** WHAT YOU WILL DO **
Pick every line from the data below that contains the string "budowania" and copy it.

** Records from a dataset **
|---|

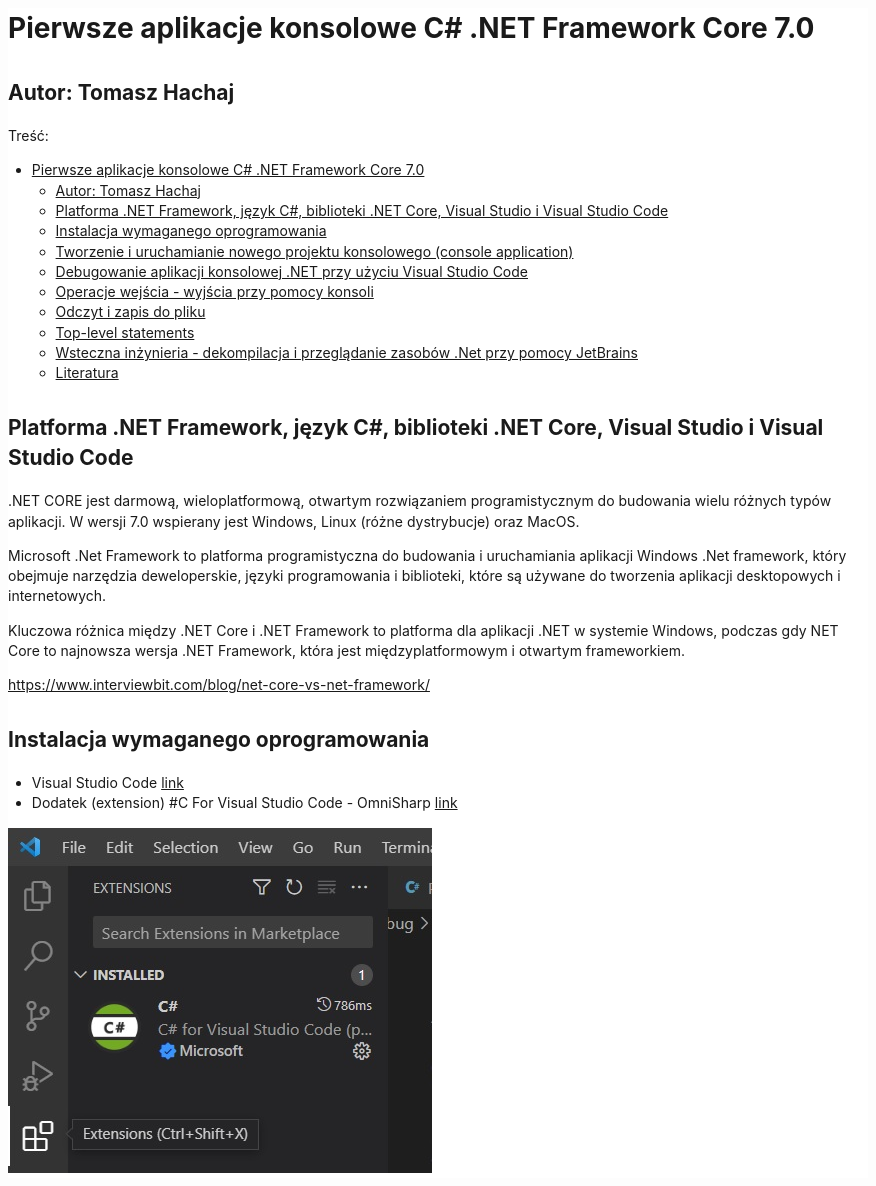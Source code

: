 # Pierwsze aplikacje konsolowe C# .NET Framework Core 7.0

## Autor: Tomasz Hachaj

Treść:
- [Pierwsze aplikacje konsolowe C# .NET Framework Core 7.0](#pierwsze-aplikacje-konsolowe-c-net-framework-core-70)
  - [Autor: Tomasz Hachaj](#autor-tomasz-hachaj)
  - [Platforma .NET Framework, język C#, biblioteki .NET Core, Visual Studio i Visual Studio Code](#platforma-net-framework-język-c-biblioteki-net-core-visual-studio-i-visual-studio-code)
  - [Instalacja wymaganego oprogramowania](#instalacja-wymaganego-oprogramowania)
  - [Tworzenie i uruchamianie nowego projektu konsolowego (console application)](#tworzenie-i-uruchamianie-nowego-projektu-konsolowego-console-application)
  - [Debugowanie aplikacji konsolowej .NET przy użyciu Visual Studio Code](#debugowanie-aplikacji-konsolowej-net-przy-użyciu-visual-studio-code)
  - [Operacje wejścia - wyjścia przy pomocy konsoli](#operacje-wejścia---wyjścia-przy-pomocy-konsoli)
  - [Odczyt i zapis do pliku](#odczyt-i-zapis-do-pliku)
  - [Top-level statements](#top-level-statements)
  - [Wsteczna inżynieria - dekompilacja i przeglądanie zasobów .Net przy pomocy JetBrains](#wsteczna-inżynieria---dekompilacja-i-przeglądanie-zasobów-net-przy-pomocy-jetbrains)
  - [Literatura](#literatura)

## Platforma .NET Framework, język C#, biblioteki .NET Core, Visual Studio i Visual Studio Code

.NET CORE jest darmową, wieloplatformową, otwartym rozwiązaniem programistycznym do budowania wielu różnych typów aplikacji. W wersji 7.0 wspierany jest Windows, Linux (różne dystrybucje) oraz MacOS. 

Microsoft .Net Framework to platforma programistyczna do budowania i uruchamiania aplikacji Windows .Net framework, który obejmuje narzędzia deweloperskie, języki programowania i biblioteki, które są używane do tworzenia aplikacji desktopowych i internetowych. 

Kluczowa różnica między .NET Core i .NET Framework to platforma dla aplikacji .NET w systemie Windows, podczas gdy NET Core to najnowsza wersja .NET Framework, która jest międzyplatformowym i otwartym frameworkiem.

https://www.interviewbit.com/blog/net-core-vs-net-framework/

## Instalacja wymaganego oprogramowania

- Visual Studio Code [link](https://code.visualstudio.com/)
- Dodatek (extension) #C For Visual Studio Code - OmniSharp [link](https://marketplace.visualstudio.com/items?itemName=ms-dotnettools.csharp)

![alt](./img/1extensionscode.jpg)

|---|

** TASK RESPONSE **
.NET CORE jest darmową, wieloplatformową, otwartym rozwiązaniem programistycznym do budowania wielu różnych typów aplikacji. W wersji 7.0 wspierany jest Windows, Linux (różne dystrybucje) oraz MacOS. 
Microsoft .Net Framework to platforma programistyczna do budowania i uruchamiania aplikacji Windows .Net framework, który obejmuje narzędzia deweloperskie, języki programowania i biblioteki, które są używane do tworzenia aplikacji desktopowych i internetowych. 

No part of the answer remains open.